In practice, there is usually some need for an exception for "big breaking changes" where a second version has to be made available during a migration window. Applications are switched over one-at-a-time, then finally the old version is removed.
- Updates are a big deal, since changing an external dependency version will immediately make all applications in the workspace pick up the change. This can only work when applications have decent automated test coverage. This is a cultural change from multi-repo, because the engineer who does the upgrade is now responsible for any fixes needed across the whole workspace. At the organization-level, this is a feature: you get a better economy of scale if only one engineer needs to learn the details of the upgrade, and other teams get the benefits for free. At the team-level this is a bug, because it takes longer for this engineer to do the upgrade than it would have in a multi-repo.
- Aligning dependencies is a first migration step.
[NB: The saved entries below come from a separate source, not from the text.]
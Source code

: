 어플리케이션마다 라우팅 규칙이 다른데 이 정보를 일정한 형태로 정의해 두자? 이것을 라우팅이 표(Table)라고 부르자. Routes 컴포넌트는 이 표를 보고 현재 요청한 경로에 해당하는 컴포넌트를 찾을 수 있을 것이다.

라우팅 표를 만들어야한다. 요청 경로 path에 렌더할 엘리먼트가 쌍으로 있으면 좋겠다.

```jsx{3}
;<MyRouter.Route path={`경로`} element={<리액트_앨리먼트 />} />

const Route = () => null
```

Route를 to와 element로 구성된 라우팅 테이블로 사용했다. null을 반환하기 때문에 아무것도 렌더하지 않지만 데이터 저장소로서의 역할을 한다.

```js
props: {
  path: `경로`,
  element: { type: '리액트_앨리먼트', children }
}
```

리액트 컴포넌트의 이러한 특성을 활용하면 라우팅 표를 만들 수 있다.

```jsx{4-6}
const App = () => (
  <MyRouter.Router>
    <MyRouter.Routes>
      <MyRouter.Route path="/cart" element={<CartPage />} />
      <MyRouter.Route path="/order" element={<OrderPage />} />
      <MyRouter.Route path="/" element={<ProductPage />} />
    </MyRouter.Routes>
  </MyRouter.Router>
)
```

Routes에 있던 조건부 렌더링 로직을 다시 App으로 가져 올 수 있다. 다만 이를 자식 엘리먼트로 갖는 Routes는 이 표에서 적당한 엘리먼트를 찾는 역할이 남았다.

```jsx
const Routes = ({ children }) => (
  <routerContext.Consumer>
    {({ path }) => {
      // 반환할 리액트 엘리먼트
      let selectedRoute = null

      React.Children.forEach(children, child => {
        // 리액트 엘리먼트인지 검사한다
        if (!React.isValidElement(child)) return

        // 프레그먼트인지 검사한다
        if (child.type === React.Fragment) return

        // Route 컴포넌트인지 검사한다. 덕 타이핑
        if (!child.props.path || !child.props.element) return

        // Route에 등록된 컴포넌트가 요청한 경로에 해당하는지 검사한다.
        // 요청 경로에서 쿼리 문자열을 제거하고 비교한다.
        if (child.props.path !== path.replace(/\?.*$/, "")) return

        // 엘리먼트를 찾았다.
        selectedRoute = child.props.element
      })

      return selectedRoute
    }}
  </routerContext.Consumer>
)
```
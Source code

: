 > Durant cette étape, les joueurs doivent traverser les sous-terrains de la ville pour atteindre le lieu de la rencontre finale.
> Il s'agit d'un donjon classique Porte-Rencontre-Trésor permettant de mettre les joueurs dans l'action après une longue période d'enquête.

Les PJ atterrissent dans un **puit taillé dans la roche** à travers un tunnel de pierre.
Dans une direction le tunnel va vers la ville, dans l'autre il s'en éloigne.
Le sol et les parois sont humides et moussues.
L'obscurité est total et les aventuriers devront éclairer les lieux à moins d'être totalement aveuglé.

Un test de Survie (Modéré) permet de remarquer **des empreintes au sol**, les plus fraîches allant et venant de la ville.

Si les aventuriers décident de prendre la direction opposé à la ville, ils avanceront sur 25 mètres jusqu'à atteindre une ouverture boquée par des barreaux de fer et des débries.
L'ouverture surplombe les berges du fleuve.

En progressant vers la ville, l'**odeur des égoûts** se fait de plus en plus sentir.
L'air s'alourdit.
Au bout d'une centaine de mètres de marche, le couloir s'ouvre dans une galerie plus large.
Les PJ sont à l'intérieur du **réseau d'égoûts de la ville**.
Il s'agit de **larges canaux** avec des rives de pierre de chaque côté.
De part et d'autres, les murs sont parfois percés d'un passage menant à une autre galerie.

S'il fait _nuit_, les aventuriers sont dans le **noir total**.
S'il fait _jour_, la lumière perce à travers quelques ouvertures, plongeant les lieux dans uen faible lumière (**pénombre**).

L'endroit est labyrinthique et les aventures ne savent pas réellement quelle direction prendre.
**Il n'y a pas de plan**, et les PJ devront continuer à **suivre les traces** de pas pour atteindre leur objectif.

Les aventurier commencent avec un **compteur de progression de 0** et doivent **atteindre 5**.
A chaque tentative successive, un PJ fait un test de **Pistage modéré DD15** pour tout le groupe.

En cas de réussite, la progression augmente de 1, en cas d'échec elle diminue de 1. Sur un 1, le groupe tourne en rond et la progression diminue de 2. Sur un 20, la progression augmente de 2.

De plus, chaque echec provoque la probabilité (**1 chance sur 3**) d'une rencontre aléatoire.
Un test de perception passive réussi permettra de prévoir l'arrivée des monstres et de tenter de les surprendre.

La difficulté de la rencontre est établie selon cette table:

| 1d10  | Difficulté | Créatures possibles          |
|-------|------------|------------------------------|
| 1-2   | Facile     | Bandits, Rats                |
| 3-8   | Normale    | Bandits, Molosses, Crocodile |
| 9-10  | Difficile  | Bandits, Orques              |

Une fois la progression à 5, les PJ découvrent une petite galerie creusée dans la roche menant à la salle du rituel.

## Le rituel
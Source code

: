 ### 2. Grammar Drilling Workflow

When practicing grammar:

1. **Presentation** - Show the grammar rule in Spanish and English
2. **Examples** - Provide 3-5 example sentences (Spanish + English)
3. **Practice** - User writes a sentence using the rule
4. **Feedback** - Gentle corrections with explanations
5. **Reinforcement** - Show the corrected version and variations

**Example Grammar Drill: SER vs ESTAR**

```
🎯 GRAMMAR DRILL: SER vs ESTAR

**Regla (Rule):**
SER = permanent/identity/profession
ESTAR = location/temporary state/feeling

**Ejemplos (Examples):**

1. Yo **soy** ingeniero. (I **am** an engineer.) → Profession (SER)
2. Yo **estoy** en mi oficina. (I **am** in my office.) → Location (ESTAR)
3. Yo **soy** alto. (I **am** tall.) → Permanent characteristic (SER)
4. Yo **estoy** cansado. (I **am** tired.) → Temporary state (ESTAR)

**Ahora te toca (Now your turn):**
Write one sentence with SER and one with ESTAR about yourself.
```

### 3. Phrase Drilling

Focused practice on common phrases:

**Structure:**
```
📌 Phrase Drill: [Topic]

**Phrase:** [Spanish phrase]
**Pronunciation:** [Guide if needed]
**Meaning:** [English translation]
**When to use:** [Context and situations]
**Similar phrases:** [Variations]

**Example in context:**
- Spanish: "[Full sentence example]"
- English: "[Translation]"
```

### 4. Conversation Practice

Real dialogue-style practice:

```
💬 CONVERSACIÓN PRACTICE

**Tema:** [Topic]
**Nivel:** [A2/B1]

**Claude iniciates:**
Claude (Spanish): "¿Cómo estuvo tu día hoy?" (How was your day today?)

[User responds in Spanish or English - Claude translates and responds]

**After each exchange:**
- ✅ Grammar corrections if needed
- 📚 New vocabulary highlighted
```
We've written one-off tools to walk a multi-repo and find the greatest-common version (Go uses MVS and you can take a similar approach). Then you do pre-factoring steps to change application dependency versions to match the single version policy and roll out the application. If the change sticks, then you've reduced the mismatch. When the mismatch goes to zero, you can drop the separate transitive dependency closure for that application.
- Solving constraints gets harder. In a huge repository, in theory it's not possible to have a single version file that includes many external libraries because they don't have any version of a common dependency that satisfies both. In practice, we've always found that it's possible in a medium-sized repository to wiggle the situation loose, though sometimes it does require getting a fix upstream in some library to relax their constraint. (Like when they have meaningless upper-bound constraints)
A couple versions policy
This is a useful middle ground. There is still a governance group preventing divergence ("you cannot make a new
requirements.txt file until you make your case to us of why you need it").
- Disjoint dependency graphs: this approach works best when there are truly disjoint graphs, meaning that applications in subgraph A don't depend on any of the libraries in subgraph B, and they don't share any external dependencies either. In this case you won't run into any of the version skew bugs from the "many-versions policy".
- External hosted runtimes can force you into this approach. For example you may deploy code to an external service like a Cloud Lambda or a Snowflake data warehouse. They may constrain the language version or version of a library that you must use. This extra constraint can make your "single version" policy unsolvable.